Task material:
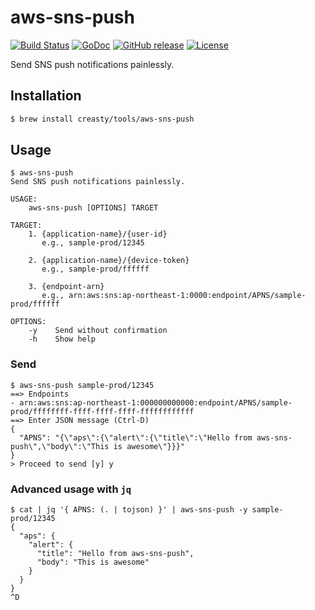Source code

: aws-sns-push
============

[![Build Status](https://travis-ci.org/creasty/aws-sns-push.svg?branch=master)](https://travis-ci.org/creasty/aws-sns-push)
[![GoDoc](https://godoc.org/github.com/creasty/aws-sns-push?status.svg)](https://godoc.org/github.com/creasty/aws-sns-push)
[![GitHub release](https://img.shields.io/github/release/creasty/aws-sns-push.svg)](https://github.com/creasty/aws-sns-push/releases)
[![License](https://img.shields.io/github/license/creasty/aws-sns-push.svg)](./LICENSE)

Send SNS push notifications painlessly.


Installation
------------

```sh
$ brew install creasty/tools/aws-sns-push
```


Usage
-----

```sh-session
$ aws-sns-push
Send SNS push notifications painlessly.

USAGE:
    aws-sns-push [OPTIONS] TARGET

TARGET:
    1. {application-name}/{user-id}
       e.g., sample-prod/12345

    2. {application-name}/{device-token}
       e.g., sample-prod/ffffff

    3. {endpoint-arn}
       e.g., arn:aws:sns:ap-northeast-1:0000:endpoint/APNS/sample-prod/ffffff

OPTIONS:
    -y    Send without confirmation
    -h    Show help
```

### Send

```sh-session
$ aws-sns-push sample-prod/12345
==> Endpoints
- arn:aws:sns:ap-northeast-1:000000000000:endpoint/APNS/sample-prod/ffffffff-ffff-ffff-ffff-ffffffffffff
==> Enter JSON message (Ctrl-D)
{
  "APNS": "{\"aps\":{\"alert\":{\"title\":\"Hello from aws-sns-push\",\"body\":\"This is awesome\"}}}"
}
> Proceed to send [y] y
```

### Advanced usage with `jq`

```sh-session
$ cat | jq '{ APNS: (. | tojson) }' | aws-sns-push -y sample-prod/12345
{
  "aps": {
    "alert": {
      "title": "Hello from aws-sns-push",
      "body": "This is awesome"
    }
  }
}
^D
```
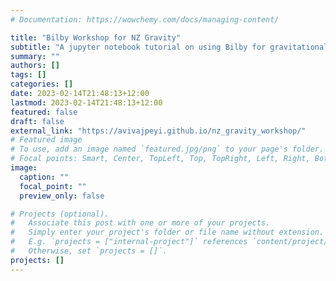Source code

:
 ```yaml
---
# Documentation: https://wowchemy.com/docs/managing-content/

title: "Bilby Workshop for NZ Gravity"
subtitle: "A jupyter notebook tutorial on using Bilby for gravitational wave parameter estimation."
summary: ""
authors: []
tags: []
categories: []
date: 2023-02-14T21:48:13+12:00
lastmod: 2023-02-14T21:48:13+12:00
featured: false
draft: false
external_link: "https://avivajpeyi.github.io/nz_gravity_workshop/"
# Featured image
# To use, add an image named `featured.jpg/png` to your page's folder.
# Focal points: Smart, Center, TopLeft, Top, TopRight, Left, Right, BottomLeft, Bottom, BottomRight.
image:
  caption: ""
  focal_point: ""
  preview_only: false

# Projects (optional).
#   Associate this post with one or more of your projects.
#   Simply enter your project's folder or file name without extension.
#   E.g. `projects = ["internal-project"]` references `content/project/deep-learning/index.md`.
#   Otherwise, set `projects = []`.
projects: []
---
```

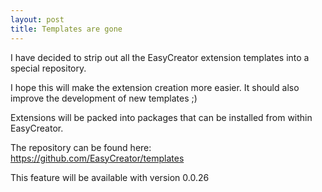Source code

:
```yaml
---
layout: post
title: Templates are gone
---
```


I have decided to strip out all the EasyCreator extension templates into a special repository.

I hope this will make the extension creation more easier. It should also improve the development of new templates ;)

Extensions will be packed into packages that can be installed from within EasyCreator.

The repository can be found here: https://github.com/EasyCreator/templates

This feature will be available with version 0.0.26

Your assignment:
Images are to be excluded, and each record above written out word for word.

Expected output:
Source code

: aws-sns-push
============

[![Build Status](https://travis-ci.org/creasty/aws-sns-push.svg?branch=master)](https://travis-ci.org/creasty/aws-sns-push)
[![GoDoc](https://godoc.org/github.com/creasty/aws-sns-push?status.svg)](https://godoc.org/github.com/creasty/aws-sns-push)
[![GitHub release](https://img.shields.io/github/release/creasty/aws-sns-push.svg)](https://github.com/creasty/aws-sns-push/releases)
[![License](https://img.shields.io/github/license/creasty/aws-sns-push.svg)](./LICENSE)

Send SNS push notifications painlessly.


Installation
------------

```sh
$ brew install creasty/tools/aws-sns-push
```


Usage
-----

```sh-session
$ aws-sns-push
Send SNS push notifications painlessly.

USAGE:
    aws-sns-push [OPTIONS] TARGET

TARGET:
    1. {application-name}/{user-id}
       e.g., sample-prod/12345

    2. {application-name}/{device-token}
       e.g., sample-prod/ffffff

    3. {endpoint-arn}
       e.g., arn:aws:sns:ap-northeast-1:0000:endpoint/APNS/sample-prod/ffffff

OPTIONS:
    -y    Send without confirmation
    -h    Show help
```

### Send

```sh-session
$ aws-sns-push sample-prod/12345
==> Endpoints
- arn:aws:sns:ap-northeast-1:000000000000:endpoint/APNS/sample-prod/ffffffff-ffff-ffff-ffff-ffffffffffff
==> Enter JSON message (Ctrl-D)
{
  "APNS": "{\"aps\":{\"alert\":{\"title\":\"Hello from aws-sns-push\",\"body\":\"This is awesome\"}}}"
}
> Proceed to send [y] y
```

### Advanced usage with `jq`

```sh-session
$ cat | jq '{ APNS: (. | tojson) }' | aws-sns-push -y sample-prod/12345
{
  "aps": {
    "alert": {
      "title": "Hello from aws-sns-push",
      "body": "This is awesome"
    }
  }
}
^D
```
Source code

:
 ```yaml
---
# Documentation: https://wowchemy.com/docs/managing-content/

title: "Bilby Workshop for NZ Gravity"
subtitle: "A jupyter notebook tutorial on using Bilby for gravitational wave parameter estimation."
summary: ""
authors: []
tags: []
categories: []
date: 2023-02-14T21:48:13+12:00
lastmod: 2023-02-14T21:48:13+12:00
featured: false
draft: false
external_link: "https://avivajpeyi.github.io/nz_gravity_workshop/"
# Featured image
# To use, add an image named `featured.jpg/png` to your page's folder.
# Focal points: Smart, Center, TopLeft, Top, TopRight, Left, Right, BottomLeft, Bottom, BottomRight.
image:
  caption: ""
  focal_point: ""
  preview_only: false

# Projects (optional).
#   Associate this post with one or more of your projects.
#   Simply enter your project's folder or file name without extension.
#   E.g. `projects = ["internal-project"]` references `content/project/deep-learning/index.md`.
#   Otherwise, set `projects = []`.
projects: []
---
```

Source code

:
```yaml
---
layout: post
title: Templates are gone
---
```


I have decided to strip out all the EasyCreator extension templates into a special repository.

I hope this will make the extension creation more easier. It should also improve the development of new templates ;)

Extensions will be packed into packages that can be installed from within EasyCreator.

The repository can be found here: https://github.com/EasyCreator/templates

This feature will be available with version 0.0.26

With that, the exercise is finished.